From at least the Civil War through the Harlem Renaissance, black and white authors alike regularly imagined interracial babies who grew lighter-skinned with each generation: the greater the proportion of white ancestry, the less obvious are signs of black ancestry. These writers thus follow the common understanding of racial interbreeding as tending toward, in Stephen Jay Gould’s parlance, “a ‘blending’ or smooth mixture and dilution of traits” (24). The “natural grandson of a Southern lady, in whose family his mother had been a slave,” Harper writes, “the blood of a proud aristocratic ancestry was flowing through his veins, and generations of blood admixture had effaced all traces of his negro lineage” (239). The blending, mixing, and dilution of African features of interracial characters occur across a wide swath of late 19th-century American fiction and answer to a wide variety of purposes, from the reconciliationist fiction of Lydia Maria Child, whose Romance of the Republic (1867) offers a model of national reconstruction in two generations of loving, moral, interracial couples who have white-skinned children, to the white supremacist tales of Thomas Dixon, whose The Clansman (1905) reifies the myth of the lascivious and tempting nature of black women via their whitened interracial offspring. And, of course, this blending model also creates the conditions for a staple trope of much white and African American fiction of the late nineteenth century and onward: racial passing.

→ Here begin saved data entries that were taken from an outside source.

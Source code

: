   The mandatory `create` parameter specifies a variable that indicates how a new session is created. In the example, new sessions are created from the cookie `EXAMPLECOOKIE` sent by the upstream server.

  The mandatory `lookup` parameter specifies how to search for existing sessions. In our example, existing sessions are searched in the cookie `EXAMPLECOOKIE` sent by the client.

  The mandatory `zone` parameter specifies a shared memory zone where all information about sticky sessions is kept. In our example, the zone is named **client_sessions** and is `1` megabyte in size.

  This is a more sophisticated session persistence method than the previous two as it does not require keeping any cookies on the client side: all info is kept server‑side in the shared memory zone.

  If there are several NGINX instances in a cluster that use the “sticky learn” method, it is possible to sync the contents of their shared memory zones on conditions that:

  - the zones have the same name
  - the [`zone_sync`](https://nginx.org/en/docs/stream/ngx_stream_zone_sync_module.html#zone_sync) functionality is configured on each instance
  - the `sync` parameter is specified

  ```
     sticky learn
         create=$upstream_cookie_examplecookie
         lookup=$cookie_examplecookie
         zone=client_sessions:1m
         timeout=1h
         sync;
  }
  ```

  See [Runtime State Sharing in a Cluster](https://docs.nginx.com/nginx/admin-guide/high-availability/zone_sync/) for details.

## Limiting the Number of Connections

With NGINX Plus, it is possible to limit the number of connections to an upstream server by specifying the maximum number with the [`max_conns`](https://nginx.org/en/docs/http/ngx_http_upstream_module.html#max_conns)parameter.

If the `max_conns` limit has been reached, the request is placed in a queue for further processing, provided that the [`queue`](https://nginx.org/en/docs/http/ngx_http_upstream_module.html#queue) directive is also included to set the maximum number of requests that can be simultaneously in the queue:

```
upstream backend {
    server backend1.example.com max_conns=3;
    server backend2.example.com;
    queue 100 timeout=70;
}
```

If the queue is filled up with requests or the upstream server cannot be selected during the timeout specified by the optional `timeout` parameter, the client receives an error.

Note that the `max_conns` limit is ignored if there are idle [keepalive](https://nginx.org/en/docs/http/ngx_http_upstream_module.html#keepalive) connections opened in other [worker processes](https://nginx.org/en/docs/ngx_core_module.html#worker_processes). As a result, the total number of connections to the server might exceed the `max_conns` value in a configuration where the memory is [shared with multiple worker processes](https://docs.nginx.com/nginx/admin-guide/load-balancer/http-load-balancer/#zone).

 Yet if the fiction of the time features this “amalgamation” model of heredity as embodied by Latimer (as well as Iola and her brother Harry), it also sees the emergence of a countervailing discourse of interracial heredity the specific effect of which throws a wrench into the mechanics of passing. In Iola Leroy, the eponymous heroine warns the white Dr. Gresham, her first suitor, that should they marry and procreate, her race could be revealed by an “unmistakeab[ly]” black child (117). An undeniable “throw-back” to a black racial past, such a child would result from the supposed process of “atavism” (in Latin, “a great grandfather’s grandfather”). Submerged racial features were believed to skip generations only to recur farther down the family line, rupturing a smooth hereditary narrative of blending and exposing the parent’s “true” race, always black and never white. In many novels and stories, atavism remains only a threat. However, in texts we examine below, atavistic children are actually born. These children range in appearance from simply showing signs of color to manifesting a monstrous, ape-like form, the fancied evidence of a supposed profound and irremediable racial pollution.

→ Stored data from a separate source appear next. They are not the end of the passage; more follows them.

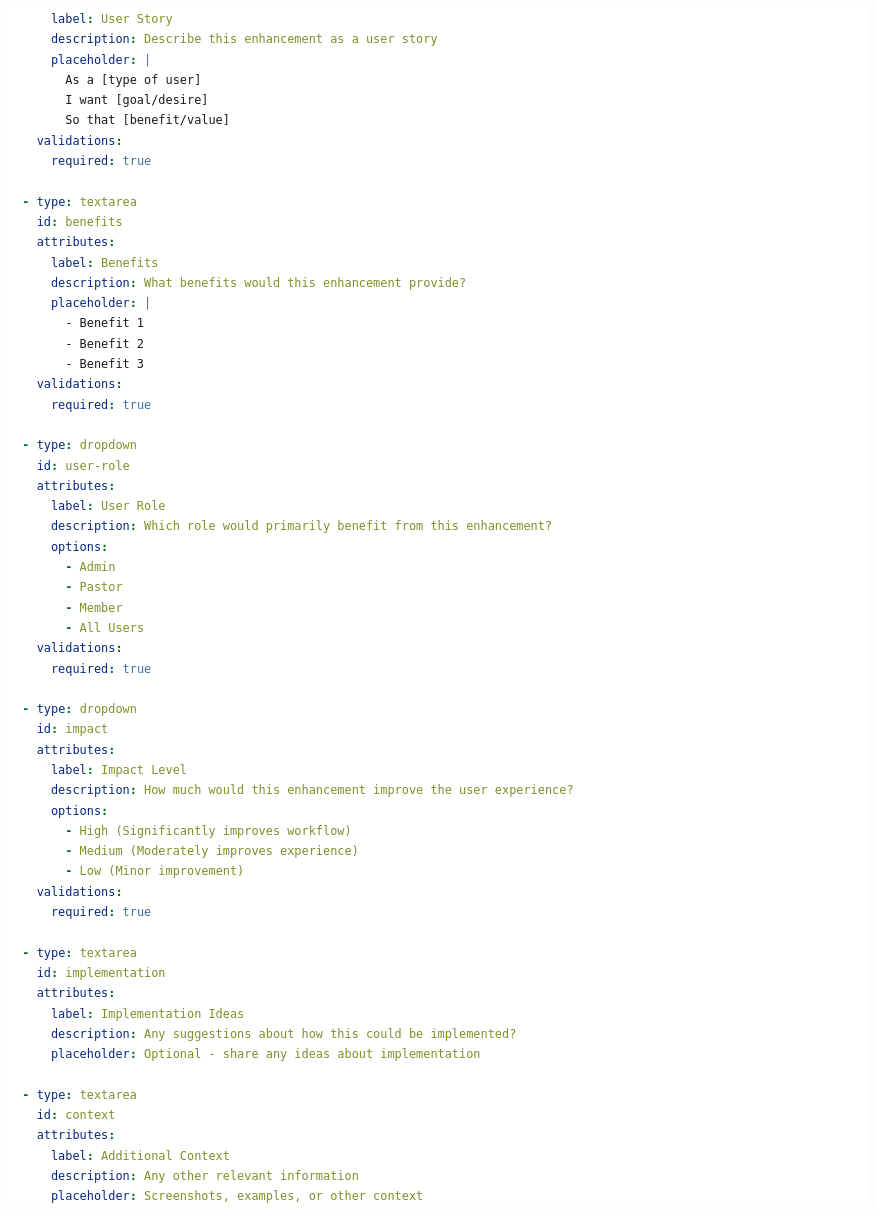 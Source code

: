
 ```yaml
      label: User Story
      description: Describe this enhancement as a user story
      placeholder: |
        As a [type of user]
        I want [goal/desire]
        So that [benefit/value]
    validations:
      required: true

  - type: textarea
    id: benefits
    attributes:
      label: Benefits
      description: What benefits would this enhancement provide?
      placeholder: |
        - Benefit 1
        - Benefit 2
        - Benefit 3
    validations:
      required: true

  - type: dropdown
    id: user-role
    attributes:
      label: User Role
      description: Which role would primarily benefit from this enhancement?
      options:
        - Admin
        - Pastor
        - Member
        - All Users
    validations:
      required: true

  - type: dropdown
    id: impact
    attributes:
      label: Impact Level
      description: How much would this enhancement improve the user experience?
      options:
        - High (Significantly improves workflow)
        - Medium (Moderately improves experience)
        - Low (Minor improvement)
    validations:
      required: true

  - type: textarea
    id: implementation
    attributes:
      label: Implementation Ideas
      description: Any suggestions about how this could be implemented?
      placeholder: Optional - share any ideas about implementation

  - type: textarea
    id: context
    attributes:
      label: Additional Context
      description: Any other relevant information
      placeholder: Screenshots, examples, or other context
```
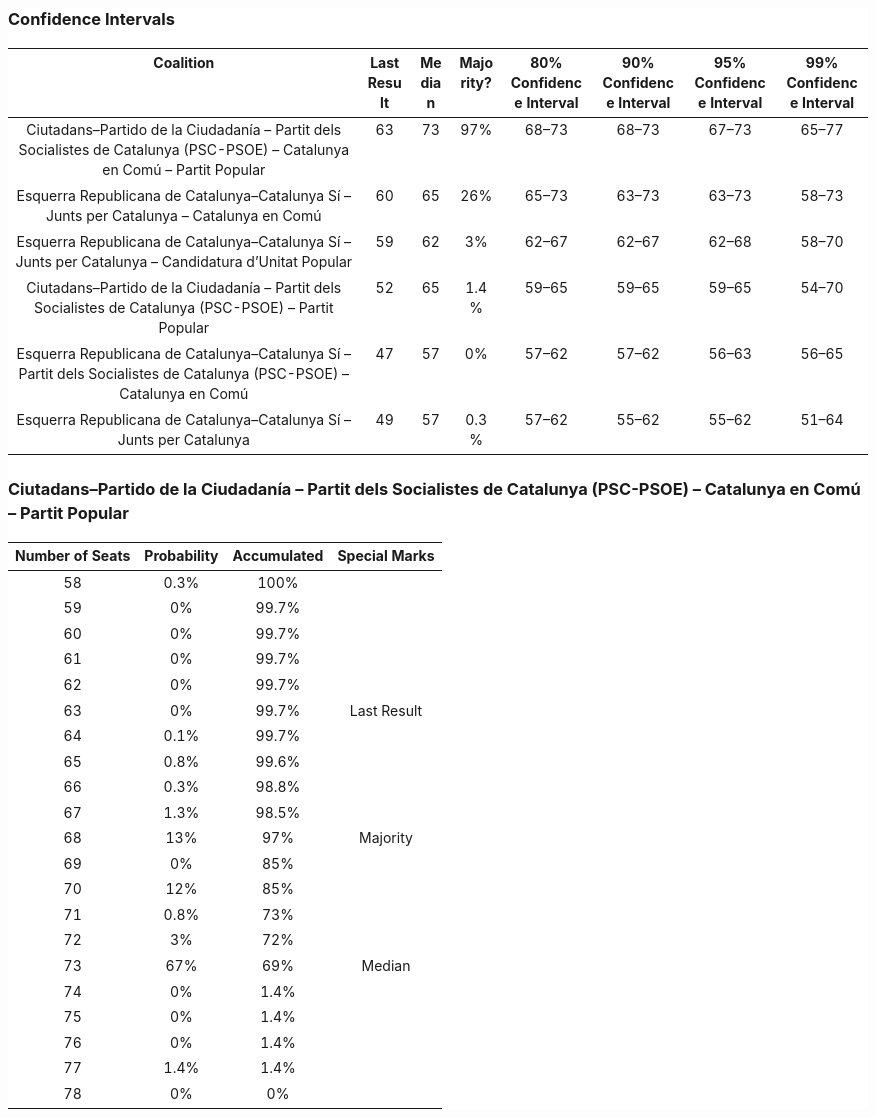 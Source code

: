 ### Confidence Intervals

| Coalition | Last Result | Median | Majority? | 80% Confidence Interval | 90% Confidence Interval | 95% Confidence Interval | 99% Confidence Interval |
|:---------:|:-----------:|:------:|:---------:|:-----------------------:|:-----------------------:|:-----------------------:|:-----------------------:|
| Ciutadans–Partido de la Ciudadanía – Partit dels Socialistes de Catalunya (PSC-PSOE) – Catalunya en Comú – Partit Popular | 63 | 73 | 97% | 68–73 | 68–73 | 67–73 | 65–77 |
| Esquerra Republicana de Catalunya–Catalunya Sí – Junts per Catalunya – Catalunya en Comú | 60 | 65 | 26% | 65–73 | 63–73 | 63–73 | 58–73 |
| Esquerra Republicana de Catalunya–Catalunya Sí – Junts per Catalunya – Candidatura d’Unitat Popular | 59 | 62 | 3% | 62–67 | 62–67 | 62–68 | 58–70 |
| Ciutadans–Partido de la Ciudadanía – Partit dels Socialistes de Catalunya (PSC-PSOE) – Partit Popular | 52 | 65 | 1.4% | 59–65 | 59–65 | 59–65 | 54–70 |
| Esquerra Republicana de Catalunya–Catalunya Sí – Partit dels Socialistes de Catalunya (PSC-PSOE) – Catalunya en Comú | 47 | 57 | 0% | 57–62 | 57–62 | 56–63 | 56–65 |
| Esquerra Republicana de Catalunya–Catalunya Sí – Junts per Catalunya | 49 | 57 | 0.3% | 57–62 | 55–62 | 55–62 | 51–64 |

### Ciutadans–Partido de la Ciudadanía – Partit dels Socialistes de Catalunya (PSC-PSOE) – Catalunya en Comú – Partit Popular

| Number of Seats | Probability | Accumulated | Special Marks |
|:---------------:|:-----------:|:-----------:|:-------------:|
| 58 | 0.3% | 100% |  |
| 59 | 0% | 99.7% |  |
| 60 | 0% | 99.7% |  |
| 61 | 0% | 99.7% |  |
| 62 | 0% | 99.7% |  |
| 63 | 0% | 99.7% | Last Result |
| 64 | 0.1% | 99.7% |  |
| 65 | 0.8% | 99.6% |  |
| 66 | 0.3% | 98.8% |  |
| 67 | 1.3% | 98.5% |  |
| 68 | 13% | 97% | Majority |
| 69 | 0% | 85% |  |
| 70 | 12% | 85% |  |
| 71 | 0.8% | 73% |  |
| 72 | 3% | 72% |  |
| 73 | 67% | 69% | Median |
| 74 | 0% | 1.4% |  |
| 75 | 0% | 1.4% |  |
| 76 | 0% | 1.4% |  |
| 77 | 1.4% | 1.4% |  |
| 78 | 0% | 0% |  |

We argue specifically that the actual birth of grotesquely atavistic children in fiction, suddenly appearing at the turn of the twentieth century, is both historically bound and distinctly gendered: such children were usually the product of black male/white female sexual relationships that were seen by many whites as particularly threatening to white hegemonies at the historical moment. Various turn-of-the-20th-century authors use racial atavism, structured through a logic of contamination, to consolidate racial identity, maintain the color line, or bolster white supremacist discourse. The unidirectional logic of racial contamination, common throughout the late-nineteenth and early-twentieth centuries, fueled white racist propaganda for maintaining distinct racial categories and white hegemonies: black blood, once introduced into a family line, could be diluted, but never removed. Such mongrelization, white supremacists feared, would eventually lead to the disintegration of the white family and, consequently, the white nation. Framing these atavistic children or the threat of their appearance against their more common cousins, the light or white-skinned mulatto figure, we thus argue that they function as a dire warning both to black men of any shade and to white women whose wombs white men needed “uncontaminated” to (re)produce a white nation.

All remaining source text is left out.